Stored data:
%%

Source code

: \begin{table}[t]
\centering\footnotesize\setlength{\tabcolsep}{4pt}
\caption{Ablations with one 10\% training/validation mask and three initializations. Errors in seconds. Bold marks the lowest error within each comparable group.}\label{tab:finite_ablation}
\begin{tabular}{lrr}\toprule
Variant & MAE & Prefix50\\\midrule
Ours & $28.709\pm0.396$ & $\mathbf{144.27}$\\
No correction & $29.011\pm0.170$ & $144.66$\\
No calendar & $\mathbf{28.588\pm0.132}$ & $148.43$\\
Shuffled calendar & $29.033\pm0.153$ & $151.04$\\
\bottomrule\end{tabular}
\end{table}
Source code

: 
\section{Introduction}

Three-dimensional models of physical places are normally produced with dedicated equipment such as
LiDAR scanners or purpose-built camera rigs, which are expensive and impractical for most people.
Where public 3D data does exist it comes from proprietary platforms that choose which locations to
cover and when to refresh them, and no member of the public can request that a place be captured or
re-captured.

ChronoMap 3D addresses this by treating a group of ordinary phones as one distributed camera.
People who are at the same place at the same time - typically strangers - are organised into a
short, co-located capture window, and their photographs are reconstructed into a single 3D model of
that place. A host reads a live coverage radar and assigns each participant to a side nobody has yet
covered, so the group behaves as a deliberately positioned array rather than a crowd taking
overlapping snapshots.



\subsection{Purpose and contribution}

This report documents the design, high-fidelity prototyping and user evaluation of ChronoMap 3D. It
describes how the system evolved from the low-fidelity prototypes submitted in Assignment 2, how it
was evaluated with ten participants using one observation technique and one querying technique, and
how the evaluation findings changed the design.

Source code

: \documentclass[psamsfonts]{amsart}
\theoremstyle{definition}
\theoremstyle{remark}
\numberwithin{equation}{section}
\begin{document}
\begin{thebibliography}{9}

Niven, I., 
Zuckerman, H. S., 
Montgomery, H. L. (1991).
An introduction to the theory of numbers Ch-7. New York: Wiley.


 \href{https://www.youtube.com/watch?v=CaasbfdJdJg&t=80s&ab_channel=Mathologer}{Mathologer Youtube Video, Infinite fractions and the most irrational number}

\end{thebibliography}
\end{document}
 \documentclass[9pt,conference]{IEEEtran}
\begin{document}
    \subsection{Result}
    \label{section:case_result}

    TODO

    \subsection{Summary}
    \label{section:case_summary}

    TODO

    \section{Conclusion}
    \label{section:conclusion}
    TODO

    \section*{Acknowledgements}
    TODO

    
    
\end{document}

%%

Work to be completed: Return only the exact lines from the opening of the records through the line that contains "with one 10\%", both included.

Task response:
Source code

: \begin{table}[t]
\centering\footnotesize\setlength{\tabcolsep}{4pt}
\caption{Ablations with one 10\% training/validation mask and three initializations. Errors in seconds. Bold marks the lowest error within each comparable group.}\label{tab:finite_ablation}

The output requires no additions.